EXERCISE -> Could you retype the listing beneath, keeping each line exactly as it is?
◇ ◇ ◇ ◇ ◇ ◇ ◇
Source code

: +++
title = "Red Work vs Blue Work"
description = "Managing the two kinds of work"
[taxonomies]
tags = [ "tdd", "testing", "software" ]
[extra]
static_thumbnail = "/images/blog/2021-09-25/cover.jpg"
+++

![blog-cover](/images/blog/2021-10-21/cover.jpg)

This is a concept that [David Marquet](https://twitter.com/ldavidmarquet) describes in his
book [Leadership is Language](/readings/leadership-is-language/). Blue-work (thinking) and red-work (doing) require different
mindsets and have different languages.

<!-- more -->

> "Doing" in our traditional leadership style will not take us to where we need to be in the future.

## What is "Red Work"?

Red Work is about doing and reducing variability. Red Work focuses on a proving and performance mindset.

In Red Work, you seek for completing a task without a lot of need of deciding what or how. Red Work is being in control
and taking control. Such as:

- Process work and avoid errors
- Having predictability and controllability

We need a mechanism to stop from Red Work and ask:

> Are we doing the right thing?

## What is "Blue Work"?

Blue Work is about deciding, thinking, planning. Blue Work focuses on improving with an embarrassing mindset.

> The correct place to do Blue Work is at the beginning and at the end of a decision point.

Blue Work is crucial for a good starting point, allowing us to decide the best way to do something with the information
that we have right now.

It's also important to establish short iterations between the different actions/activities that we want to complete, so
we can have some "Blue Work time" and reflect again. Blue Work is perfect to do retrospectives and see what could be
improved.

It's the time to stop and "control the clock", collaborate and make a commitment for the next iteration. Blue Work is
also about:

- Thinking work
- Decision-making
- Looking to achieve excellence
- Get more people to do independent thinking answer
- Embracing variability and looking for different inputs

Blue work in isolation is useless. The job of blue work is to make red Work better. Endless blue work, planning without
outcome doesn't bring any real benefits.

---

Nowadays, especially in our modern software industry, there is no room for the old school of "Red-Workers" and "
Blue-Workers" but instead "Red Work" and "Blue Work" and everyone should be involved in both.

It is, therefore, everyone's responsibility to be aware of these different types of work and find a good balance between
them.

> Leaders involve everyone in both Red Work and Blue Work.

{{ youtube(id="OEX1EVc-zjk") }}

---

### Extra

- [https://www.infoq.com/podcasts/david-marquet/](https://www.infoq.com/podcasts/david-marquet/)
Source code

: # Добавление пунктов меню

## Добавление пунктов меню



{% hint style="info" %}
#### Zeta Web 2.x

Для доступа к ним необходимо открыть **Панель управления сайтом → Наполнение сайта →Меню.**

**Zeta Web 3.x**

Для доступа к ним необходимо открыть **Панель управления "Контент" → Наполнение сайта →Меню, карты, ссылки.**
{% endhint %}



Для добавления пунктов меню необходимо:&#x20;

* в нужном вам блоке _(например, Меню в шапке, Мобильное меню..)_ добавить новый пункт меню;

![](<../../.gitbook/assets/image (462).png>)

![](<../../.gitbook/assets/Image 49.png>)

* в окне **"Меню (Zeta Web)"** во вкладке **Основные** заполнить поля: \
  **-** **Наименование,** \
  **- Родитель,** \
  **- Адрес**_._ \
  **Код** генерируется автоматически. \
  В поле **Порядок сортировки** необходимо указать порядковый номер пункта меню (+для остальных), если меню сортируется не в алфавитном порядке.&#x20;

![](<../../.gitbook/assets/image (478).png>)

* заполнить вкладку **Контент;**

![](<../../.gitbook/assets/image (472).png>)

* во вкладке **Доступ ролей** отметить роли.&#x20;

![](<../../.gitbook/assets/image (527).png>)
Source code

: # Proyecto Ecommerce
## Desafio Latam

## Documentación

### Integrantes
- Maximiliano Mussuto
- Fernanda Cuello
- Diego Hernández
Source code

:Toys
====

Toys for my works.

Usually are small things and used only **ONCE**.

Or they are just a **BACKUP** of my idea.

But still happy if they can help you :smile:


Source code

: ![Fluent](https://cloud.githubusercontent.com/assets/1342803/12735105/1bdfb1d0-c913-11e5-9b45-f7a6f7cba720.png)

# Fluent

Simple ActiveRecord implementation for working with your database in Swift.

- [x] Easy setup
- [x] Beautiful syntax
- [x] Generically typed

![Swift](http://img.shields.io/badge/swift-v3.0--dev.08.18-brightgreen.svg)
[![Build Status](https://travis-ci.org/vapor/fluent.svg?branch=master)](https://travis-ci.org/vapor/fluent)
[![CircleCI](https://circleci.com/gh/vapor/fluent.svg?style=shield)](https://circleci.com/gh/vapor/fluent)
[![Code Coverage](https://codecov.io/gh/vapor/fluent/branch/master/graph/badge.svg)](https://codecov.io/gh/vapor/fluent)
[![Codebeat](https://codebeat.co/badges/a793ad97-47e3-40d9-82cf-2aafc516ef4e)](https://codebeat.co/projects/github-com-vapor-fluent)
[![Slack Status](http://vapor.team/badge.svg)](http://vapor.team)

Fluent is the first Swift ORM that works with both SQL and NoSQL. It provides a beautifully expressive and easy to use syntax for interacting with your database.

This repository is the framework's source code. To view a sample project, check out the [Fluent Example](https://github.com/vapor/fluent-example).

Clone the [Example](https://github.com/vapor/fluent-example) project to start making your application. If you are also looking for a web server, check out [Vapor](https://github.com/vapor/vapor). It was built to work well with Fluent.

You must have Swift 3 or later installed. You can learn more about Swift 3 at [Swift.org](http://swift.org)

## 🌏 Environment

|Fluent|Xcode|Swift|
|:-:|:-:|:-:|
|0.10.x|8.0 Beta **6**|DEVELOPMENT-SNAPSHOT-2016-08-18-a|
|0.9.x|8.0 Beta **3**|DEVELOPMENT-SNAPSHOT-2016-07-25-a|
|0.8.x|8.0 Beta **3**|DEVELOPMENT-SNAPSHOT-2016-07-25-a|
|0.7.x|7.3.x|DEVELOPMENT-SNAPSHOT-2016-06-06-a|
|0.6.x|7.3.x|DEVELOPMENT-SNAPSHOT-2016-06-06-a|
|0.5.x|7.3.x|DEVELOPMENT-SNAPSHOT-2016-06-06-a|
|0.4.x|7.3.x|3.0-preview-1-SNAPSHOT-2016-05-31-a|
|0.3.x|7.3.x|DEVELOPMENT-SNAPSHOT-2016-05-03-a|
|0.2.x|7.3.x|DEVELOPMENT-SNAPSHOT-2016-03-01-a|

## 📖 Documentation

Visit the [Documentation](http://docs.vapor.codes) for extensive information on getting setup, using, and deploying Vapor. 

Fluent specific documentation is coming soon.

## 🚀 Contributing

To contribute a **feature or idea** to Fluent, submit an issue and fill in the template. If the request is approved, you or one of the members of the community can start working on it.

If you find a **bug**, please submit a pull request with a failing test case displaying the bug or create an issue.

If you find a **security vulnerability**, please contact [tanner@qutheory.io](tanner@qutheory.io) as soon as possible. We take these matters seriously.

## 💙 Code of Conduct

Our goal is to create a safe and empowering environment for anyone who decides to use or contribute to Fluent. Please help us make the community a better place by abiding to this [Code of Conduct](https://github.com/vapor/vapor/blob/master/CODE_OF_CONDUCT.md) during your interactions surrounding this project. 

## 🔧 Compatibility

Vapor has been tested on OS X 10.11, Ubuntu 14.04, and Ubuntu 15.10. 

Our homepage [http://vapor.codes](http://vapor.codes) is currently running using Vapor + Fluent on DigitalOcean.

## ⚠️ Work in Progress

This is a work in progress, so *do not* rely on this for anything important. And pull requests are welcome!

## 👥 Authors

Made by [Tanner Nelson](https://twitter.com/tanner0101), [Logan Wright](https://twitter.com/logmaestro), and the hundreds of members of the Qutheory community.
◇ ◇ ◇ ◇ ◇ ◇ ◇
ANSWER BELOW ->
Source code

: +++
title = "Red Work vs Blue Work"
description = "Managing the two kinds of work"
[taxonomies]
tags = [ "tdd", "testing", "software" ]
[extra]
static_thumbnail = "/images/blog/2021-09-25/cover.jpg"
+++

![blog-cover](/images/blog/2021-10-21/cover.jpg)

This is a concept that [David Marquet](https://twitter.com/ldavidmarquet) describes in his
book [Leadership is Language](/readings/leadership-is-language/). Blue-work (thinking) and red-work (doing) require different
mindsets and have different languages.

<!-- more -->

> "Doing" in our traditional leadership style will not take us to where we need to be in the future.

## What is "Red Work"?

Red Work is about doing and reducing variability. Red Work focuses on a proving and performance mindset.

In Red Work, you seek for completing a task without a lot of need of deciding what or how. Red Work is being in control
and taking control. Such as:

- Process work and avoid errors
- Having predictability and controllability

We need a mechanism to stop from Red Work and ask:

> Are we doing the right thing?

## What is "Blue Work"?

Blue Work is about deciding, thinking, planning. Blue Work focuses on improving with an embarrassing mindset.

> The correct place to do Blue Work is at the beginning and at the end of a decision point.

Blue Work is crucial for a good starting point, allowing us to decide the best way to do something with the information
that we have right now.

It's also important to establish short iterations between the different actions/activities that we want to complete, so
we can have some "Blue Work time" and reflect again. Blue Work is perfect to do retrospectives and see what could be
improved.

It's the time to stop and "control the clock", collaborate and make a commitment for the next iteration. Blue Work is
also about:

- Thinking work
- Decision-making
- Looking to achieve excellence
- Get more people to do independent thinking answer
- Embracing variability and looking for different inputs

Blue work in isolation is useless. The job of blue work is to make red Work better. Endless blue work, planning without
outcome doesn't bring any real benefits.

---

Nowadays, especially in our modern software industry, there is no room for the old school of "Red-Workers" and "
Blue-Workers" but instead "Red Work" and "Blue Work" and everyone should be involved in both.

It is, therefore, everyone's responsibility to be aware of these different types of work and find a good balance between
them.

> Leaders involve everyone in both Red Work and Blue Work.

{{ youtube(id="OEX1EVc-zjk") }}

---

### Extra

- [https://www.infoq.com/podcasts/david-marquet/](https://www.infoq.com/podcasts/david-marquet/)
Source code

: # Добавление пунктов меню

## Добавление пунктов меню



{% hint style="info" %}
#### Zeta Web 2.x

Для доступа к ним необходимо открыть **Панель управления сайтом → Наполнение сайта →Меню.**

**Zeta Web 3.x**

Для доступа к ним необходимо открыть **Панель управления "Контент" → Наполнение сайта →Меню, карты, ссылки.**
{% endhint %}



Для добавления пунктов меню необходимо:&#x20;

* в нужном вам блоке _(например, Меню в шапке, Мобильное меню..)_ добавить новый пункт меню;

![](<../../.gitbook/assets/image (462).png>)

![](<../../.gitbook/assets/Image 49.png>)

* в окне **"Меню (Zeta Web)"** во вкладке **Основные** заполнить поля: \
  **-** **Наименование,** \
  **- Родитель,** \
  **- Адрес**_._ \
  **Код** генерируется автоматически. \
  В поле **Порядок сортировки** необходимо указать порядковый номер пункта меню (+для остальных), если меню сортируется не в алфавитном порядке.&#x20;

![](<../../.gitbook/assets/image (478).png>)

* заполнить вкладку **Контент;**

![](<../../.gitbook/assets/image (472).png>)

* во вкладке **Доступ ролей** отметить роли.&#x20;

![](<../../.gitbook/assets/image (527).png>)
Source code

: # Proyecto Ecommerce
## Desafio Latam

## Documentación

### Integrantes
- Maximiliano Mussuto
- Fernanda Cuello
- Diego Hernández
Source code

:Toys
====

Toys for my works.

Usually are small things and used only **ONCE**.

Or they are just a **BACKUP** of my idea.

But still happy if they can help you :smile:


Source code

: ![Fluent](https://cloud.githubusercontent.com/assets/1342803/12735105/1bdfb1d0-c913-11e5-9b45-f7a6f7cba720.png)

# Fluent

Simple ActiveRecord implementation for working with your database in Swift.

- [x] Easy setup
- [x] Beautiful syntax
- [x] Generically typed

![Swift](http://img.shields.io/badge/swift-v3.0--dev.08.18-brightgreen.svg)
[![Build Status](https://travis-ci.org/vapor/fluent.svg?branch=master)](https://travis-ci.org/vapor/fluent)
[![CircleCI](https://circleci.com/gh/vapor/fluent.svg?style=shield)](https://circleci.com/gh/vapor/fluent)
[![Code Coverage](https://codecov.io/gh/vapor/fluent/branch/master/graph/badge.svg)](https://codecov.io/gh/vapor/fluent)
[![Codebeat](https://codebeat.co/badges/a793ad97-47e3-40d9-82cf-2aafc516ef4e)](https://codebeat.co/projects/github-com-vapor-fluent)
[![Slack Status](http://vapor.team/badge.svg)](http://vapor.team)

Fluent is the first Swift ORM that works with both SQL and NoSQL. It provides a beautifully expressive and easy to use syntax for interacting with your database.

This repository is the framework's source code. To view a sample project, check out the [Fluent Example](https://github.com/vapor/fluent-example).

Clone the [Example](https://github.com/vapor/fluent-example) project to start making your application. If you are also looking for a web server, check out [Vapor](https://github.com/vapor/vapor). It was built to work well with Fluent.

You must have Swift 3 or later installed. You can learn more about Swift 3 at [Swift.org](http://swift.org)

## 🌏 Environment

|Fluent|Xcode|Swift|
|:-:|:-:|:-:|
|0.10.x|8.0 Beta **6**|DEVELOPMENT-SNAPSHOT-2016-08-18-a|
|0.9.x|8.0 Beta **3**|DEVELOPMENT-SNAPSHOT-2016-07-25-a|
|0.8.x|8.0 Beta **3**|DEVELOPMENT-SNAPSHOT-2016-07-25-a|
|0.7.x|7.3.x|DEVELOPMENT-SNAPSHOT-2016-06-06-a|
|0.6.x|7.3.x|DEVELOPMENT-SNAPSHOT-2016-06-06-a|
|0.5.x|7.3.x|DEVELOPMENT-SNAPSHOT-2016-06-06-a|
|0.4.x|7.3.x|3.0-preview-1-SNAPSHOT-2016-05-31-a|
|0.3.x|7.3.x|DEVELOPMENT-SNAPSHOT-2016-05-03-a|
|0.2.x|7.3.x|DEVELOPMENT-SNAPSHOT-2016-03-01-a|

## 📖 Documentation

Visit the [Documentation](http://docs.vapor.codes) for extensive information on getting setup, using, and deploying Vapor. 

Fluent specific documentation is coming soon.

## 🚀 Contributing

To contribute a **feature or idea** to Fluent, submit an issue and fill in the template. If the request is approved, you or one of the members of the community can start working on it.

If you find a **bug**, please submit a pull request with a failing test case displaying the bug or create an issue.

If you find a **security vulnerability**, please contact [tanner@qutheory.io](tanner@qutheory.io) as soon as possible. We take these matters seriously.

## 💙 Code of Conduct

Our goal is to create a safe and empowering environment for anyone who decides to use or contribute to Fluent. Please help us make the community a better place by abiding to this [Code of Conduct](https://github.com/vapor/vapor/blob/master/CODE_OF_CONDUCT.md) during your interactions surrounding this project. 

## 🔧 Compatibility

Vapor has been tested on OS X 10.11, Ubuntu 14.04, and Ubuntu 15.10. 

Our homepage [http://vapor.codes](http://vapor.codes) is currently running using Vapor + Fluent on DigitalOcean.

## ⚠️ Work in Progress

This is a work in progress, so *do not* rely on this for anything important. And pull requests are welcome!

## 👥 Authors

Made by [Tanner Nelson](https://twitter.com/tanner0101), [Logan Wright](https://twitter.com/logmaestro), and the hundreds of members of the Qutheory community.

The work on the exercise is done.